Bis 1939 die Heeresverwaltung die gesamte Produktionsstätte in der Köpenicker Straße beschlagnahmt. Muratti muß in die Kommandantenstraße Nummer 20 umziehen. Drei Jahre später jedoch legen die Nazis den Betrieb komplett still, und zum Ende des Krieges ist aller Tabak in der Stadt verraucht. Die Berliner stehen Schlange für eine Packung »Sondermischung«, und auf dem Schwarzmarkt bringt eine Stange amerikanischer Zigaretten 1000 Reichsmark ein.

Wieder einmal gehen die Amerikaner als die Gewinner aus der Katastrophe hervor, denn nach dem Krieg setzen sich amerikanische Tabaksorten auf dem Markt durch. Nicht mehr türkische Zigaretten, sondern Virginia ist gefragt, American Blend löst den Mythos Orient ab. Was in Berlin raucht, kommt aus den Vereinigten Staaten. Versuche der griechischen Besitzer der B. Muratti Sons & Co. Limited, in Berlin die Zigarettenproduktion wieder aufzunehmen, sabotiert die amerikanische Besatzungsmacht, indem sie dafür sorgt, daß Muratti keine Rohtabakkontingente erhält.

Erst ein Bericht der Berliner Zeitung vom Februar 1948 macht die Öffentlichkeit auf die beinah unzerstörte Zigarettenfabrik in der Kommandantenstraße Nummer 20 aufmerksam. Es ist die Zeit des Wiederaufbaus, überall werden aus Trümmern und Wellblech Fabrikationsstätten errichtet, aus veralteten Maschinenteilen neue zusammengebaut, um die Wirtschaft anzukurbeln. Eine intakte, leerstehende Fabrik ist in diesen Zeiten ein Skandal. Im Oktober desselben Jahres geben die Amerikaner nach. Dreißig Männer finden in den ersten Monaten bei Muratti Arbeit. Bis die bewährten Orienttabake wieder zur Verfügung stehen, verarbeiten sie einheimische Tabake kleiner Pflanzungen. Später mischen sie türkische und amerikanische Tabake, und wieder profitieren die Amerikaner. Auch wenn der Zigarette namens Muratti noch immer ein Hauch des Orients anhaftet.

Tabakfabrik Planta in Kreuzberg Foto: Dieter Peters
1960 endlich übernimmt die Brinkmann AG die Firma, 1963 übersteigt der Umsatz 88 Millionen DM. Doch von der edlen Zigarette ist nur noch ein edler Name geblieben. Lux Filter heißt die neue Zigarette, die Brinkmann in dem Kreuzberger Betrieb mit über 300 Angestellten produzieren läßt. Bis zu 300 Millionen Zigaretten der neuen Modemarke werden im Monat produziert.
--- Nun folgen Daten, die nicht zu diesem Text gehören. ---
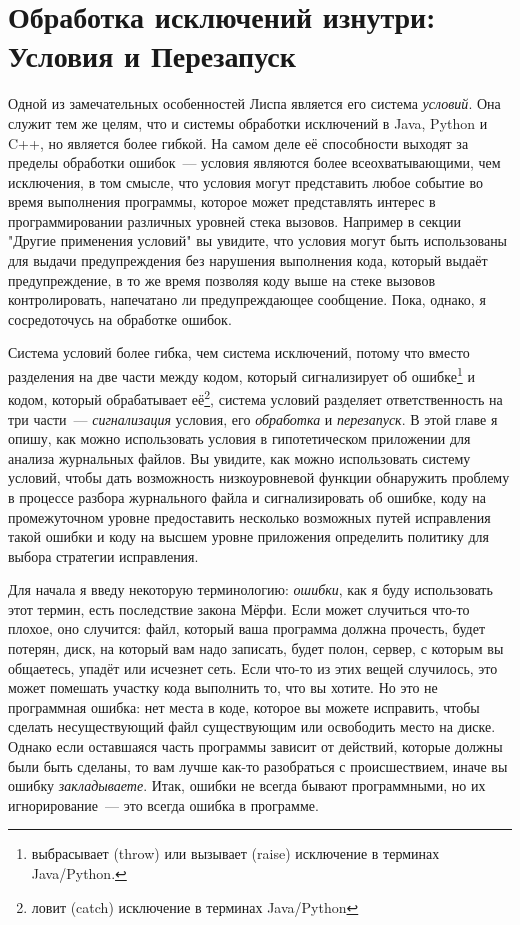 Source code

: \chapter{Обработка исключений изнутри: Условия и Перезапуск}
\label{ch:19}

Одной из замечательных особенностей Лиспа является его система \textit{условий}. Она
служит тем же целям, что и системы обработки исключений в Java, Python и C++, но является
более гибкой. На самом деле её способности выходят за пределы обработки ошибок~--- условия
являются более всеохватывающими, чем исключения, в том смысле, что условия могут
представить любое событие во время выполнения программы, которое может представлять
интерес в программировании различных уровней стека вызовов. Например в секции "Другие
применения условий" вы увидите, что условия могут быть использованы для выдачи
предупреждения без нарушения выполнения кода, который выдаёт предупреждение, в то же время
позволяя коду выше на стеке вызовов контролировать, напечатано ли предупреждающее
сообщение. Пока, однако, я сосредоточусь на обработке ошибок.

Система условий более гибка, чем система исключений, потому что вместо разделения на две
части между кодом, который сигнализирует об ошибке\footnote{выбрасывает (throw) или
  вызывает (raise) исключение в терминах Java/Python.} и кодом, который обрабатывает
её\footnote{ловит (catch) исключение в терминах Java/Python}, система условий разделяет
ответственность на три части~--- \textit{сигнализация} условия, его \textit{обработка} и
\textit{перезапуск}. В этой главе я опишу, как можно использовать условия в гипотетическом
приложении для анализа журнальных файлов. Вы увидите, как можно использовать систему
условий, чтобы дать возможность низкоуровневой функции обнаружить проблему в процессе
разбора журнального файла и сигнализировать об ошибке, коду на промежуточном уровне
предоставить несколько возможных путей исправления такой ошибки и коду на высшем уровне
приложения определить политику для выбора стратегии исправления.

Для начала я введу некоторую терминологию: \textit{ошибки}, как я буду использовать этот
термин, есть последствие закона Мёрфи. Если может случиться что-то плохое, оно случится:
файл, который ваша программа должна прочесть, будет потерян, диск, на который вам надо
записать, будет полон, сервер, с которым вы общаетесь, упадёт или исчезнет сеть. Если
что-то из этих вещей случилось, это может помешать участку кода выполнить то, что вы
хотите. Но это не программная ошибка: нет места в коде, которое вы можете исправить, чтобы
сделать несуществующий файл существующим или освободить место на диске. Однако если
оставшаяся часть программы зависит от действий, которые должны были быть сделаны, то вам
лучше как-то разобраться с происшествием, иначе вы ошибку \textit{закладываете}. Итак,
ошибки не всегда бывают программными, но их игнорирование~--- это всегда ошибка в
программе.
Tabake aus dem Orient werden keine mehr verwendet, American Blend liegt voll im Trend. 1975, als die unschuldig weiße Packung Lux ihren Dienst getan hat und die Verkaufszahlen zurückgehen, wird das Kreuzberger Werk stillgelegt.

Doch immerhin: Es blieb der Name. Er steht noch heute auf einigen Zigarettenschachteln der Rothmans-Gruppe. Nicht mehr ganz so edel geschwungen, nicht mehr mit goldenen Schriftzügen auf Fes-rotem Untergrund, sondern schlichter, bescheidener. Aber man ahnt, daß Muratti einmal etwas Besseres war. Noch immer ist die Packung stilvoll  von den schwarzen Rändern der Traueranzeigen, die mit Herz-Lungenversagen und dem Krebsgespenst drohen, einmal abgesehen.